Однако самый, наверное, богатый и красивый – это так называемый Алмазный трон, поднесенный в 1660 году царю Алексею Михайловичу армянской торговой компанией Захария Сардарова в Иране, добивавшейся таможенных льгот (в вознаграждение за него купцам было пожаловано 4000 рублей серебром и 19000 рублей медью – сумма просто заоблачная по тем временам). Трон был сделан из ароматного сандалового дерева, облицованного золотыми и серебряными пластинами с изощренным растительным орнаментом. Кованая стальная прорезная кайма с крупным узором, изображающим процессию слонов с погонщиками, пущена понизу трона. На спинке трона в картуше с жемчужной обнизью вышита специально предназначенная для царя лестная надпись: «Могущественнейшему и непобедимейшему Московии императору Алексею на земле благополучно царствующему сей трон, великая искусством сделанный, да будет предзнаменованием грядущего в небесах вечного блаженства. Лета Христова 1659». На верхней части спинки изготовлен двуглавый орел, а на столбиках по ее краям – изображения Николая-чудотворца и апостола Петра. Но главная ценность в том, что всю поверхность парадного царского кресла покрывает сложная мозаика из бирюзы, рубинов и около девятисот (!) алмазов. Видимо, именно об этом троне сказано в записке Дворцового разряда: «А как послы шли к государю… А великий государь в то время сидел в Персидских креслах, которые с олмазы и с яхонты и с иными дорогими каменьи»256. Более представительного сиденья не было, думается, ни у кого из властителей во всей Европе.

В Столовой палате реконструированного царского дворца в Коломенском также красуется прекрасной работы персидский трон XVII века, выполненный из прорезного железа. Еще один – золоченый с каменьями – в Престольной палате257.

Разумеется, оригинальные и красивые троны и царские места производились и в самой России, а также присылались и с Запада. Но все-таки равных по красоте и богатству восточным тронам не было, и место они занимали в придворной жизни особое, исключительное.

Ковры, скатерти, белье.

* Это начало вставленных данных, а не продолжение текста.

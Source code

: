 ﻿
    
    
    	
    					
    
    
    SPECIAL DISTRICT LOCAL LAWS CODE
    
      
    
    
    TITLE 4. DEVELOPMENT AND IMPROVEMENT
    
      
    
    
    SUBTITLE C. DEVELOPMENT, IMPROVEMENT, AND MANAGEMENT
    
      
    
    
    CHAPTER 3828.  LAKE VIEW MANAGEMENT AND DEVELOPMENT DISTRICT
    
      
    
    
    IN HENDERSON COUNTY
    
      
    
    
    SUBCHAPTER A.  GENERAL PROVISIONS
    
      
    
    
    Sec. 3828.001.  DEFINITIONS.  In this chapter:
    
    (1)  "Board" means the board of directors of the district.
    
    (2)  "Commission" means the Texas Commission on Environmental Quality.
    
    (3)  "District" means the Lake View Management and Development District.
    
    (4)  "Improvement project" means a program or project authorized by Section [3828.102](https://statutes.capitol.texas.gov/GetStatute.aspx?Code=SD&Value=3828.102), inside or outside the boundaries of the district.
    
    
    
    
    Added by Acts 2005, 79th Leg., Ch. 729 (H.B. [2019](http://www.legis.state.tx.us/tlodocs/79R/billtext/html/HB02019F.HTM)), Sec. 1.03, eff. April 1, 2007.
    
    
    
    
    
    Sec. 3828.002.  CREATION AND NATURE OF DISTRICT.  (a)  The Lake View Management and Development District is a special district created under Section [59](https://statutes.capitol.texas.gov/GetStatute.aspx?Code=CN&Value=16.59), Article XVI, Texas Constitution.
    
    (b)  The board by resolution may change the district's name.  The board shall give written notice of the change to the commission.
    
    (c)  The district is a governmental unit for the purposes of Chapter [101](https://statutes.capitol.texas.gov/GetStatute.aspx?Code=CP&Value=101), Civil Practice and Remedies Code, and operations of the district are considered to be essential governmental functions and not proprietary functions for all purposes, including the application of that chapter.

В русском высшем обществе с XV века было принято красивое обыкновение: «Столы покрывались сукном, коврами и скатертями. Сукном, как общее правило, покрывались столы в московских приказах… В товарной книге Тайного приказа 1675 года значится: „скатерть кизылбашская из парчи, по таусинной земле полосы золотые и серебряные с каймами красными, мерою 15 аршин без чети“, „скатерть кизылбашская, шита по полотну золотом, с розными шолки, цена 2 рубли“. Эту скатерть поднесли в дарах „шаховы области армянина Захарьева прикащики“»258.

Это подтверждает и И. Е. Забелин в своей хрестоматии: «В обыкновенное время столы покрывались червчатым259, алым или зеленым сукном, а в торжественные дни – золотными коврами и аксамитными, алтабасными или бархатными подскатертниками. Иногда они обивались сукном или атласом. В 1663 г. для государя стол был обит „отласом турским золотным по зеленой земле, по нем опахалы золоты: подкладка камка червчата куфтерь“»260. И т. п.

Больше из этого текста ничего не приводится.